## [Exercise goal]
In the data below, how many lines contain the string "compact"? Give only the number.

┌─ Dataset entries

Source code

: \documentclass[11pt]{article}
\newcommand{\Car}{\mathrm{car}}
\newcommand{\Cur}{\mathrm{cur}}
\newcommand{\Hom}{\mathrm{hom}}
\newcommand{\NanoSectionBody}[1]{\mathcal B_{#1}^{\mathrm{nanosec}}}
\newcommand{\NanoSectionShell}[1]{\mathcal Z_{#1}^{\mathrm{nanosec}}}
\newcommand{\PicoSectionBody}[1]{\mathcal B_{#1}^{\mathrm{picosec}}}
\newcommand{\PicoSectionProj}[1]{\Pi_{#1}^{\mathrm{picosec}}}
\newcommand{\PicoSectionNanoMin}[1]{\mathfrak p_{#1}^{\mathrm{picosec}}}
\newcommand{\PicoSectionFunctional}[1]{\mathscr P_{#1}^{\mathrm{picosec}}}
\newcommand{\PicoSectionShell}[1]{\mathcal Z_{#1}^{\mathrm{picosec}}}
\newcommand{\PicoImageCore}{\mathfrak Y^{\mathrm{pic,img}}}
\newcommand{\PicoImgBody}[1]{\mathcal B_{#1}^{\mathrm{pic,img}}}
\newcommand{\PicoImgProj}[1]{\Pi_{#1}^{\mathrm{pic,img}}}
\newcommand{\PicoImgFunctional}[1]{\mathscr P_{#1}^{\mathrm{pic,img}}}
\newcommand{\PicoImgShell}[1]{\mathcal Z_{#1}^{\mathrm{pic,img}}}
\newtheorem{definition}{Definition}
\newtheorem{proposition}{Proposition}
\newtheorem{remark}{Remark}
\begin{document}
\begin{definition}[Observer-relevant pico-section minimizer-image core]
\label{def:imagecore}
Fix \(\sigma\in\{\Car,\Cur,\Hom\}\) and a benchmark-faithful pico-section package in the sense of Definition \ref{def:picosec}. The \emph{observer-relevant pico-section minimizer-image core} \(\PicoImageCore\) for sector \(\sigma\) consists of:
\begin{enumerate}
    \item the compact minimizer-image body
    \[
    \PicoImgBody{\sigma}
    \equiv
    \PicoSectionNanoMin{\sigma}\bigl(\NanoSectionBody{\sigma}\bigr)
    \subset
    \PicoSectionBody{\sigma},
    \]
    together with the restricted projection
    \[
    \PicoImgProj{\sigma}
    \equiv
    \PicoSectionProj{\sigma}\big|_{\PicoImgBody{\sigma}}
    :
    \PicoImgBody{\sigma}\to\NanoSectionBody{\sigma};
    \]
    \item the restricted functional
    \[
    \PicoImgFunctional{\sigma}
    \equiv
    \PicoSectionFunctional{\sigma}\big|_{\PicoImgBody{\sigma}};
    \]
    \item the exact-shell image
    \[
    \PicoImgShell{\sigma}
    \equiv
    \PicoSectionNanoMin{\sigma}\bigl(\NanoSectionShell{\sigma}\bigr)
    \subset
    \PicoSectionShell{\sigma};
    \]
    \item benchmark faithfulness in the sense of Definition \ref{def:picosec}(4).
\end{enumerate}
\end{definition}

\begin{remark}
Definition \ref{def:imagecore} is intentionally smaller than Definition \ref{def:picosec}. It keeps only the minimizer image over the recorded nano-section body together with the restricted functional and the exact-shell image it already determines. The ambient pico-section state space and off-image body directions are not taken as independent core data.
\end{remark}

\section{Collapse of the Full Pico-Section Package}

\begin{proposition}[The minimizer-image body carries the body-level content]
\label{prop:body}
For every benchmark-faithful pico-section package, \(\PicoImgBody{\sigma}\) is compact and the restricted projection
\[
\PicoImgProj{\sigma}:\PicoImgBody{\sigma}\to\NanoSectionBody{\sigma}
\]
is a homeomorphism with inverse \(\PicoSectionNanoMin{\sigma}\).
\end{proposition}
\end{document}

└─

## [Answer to this task]
2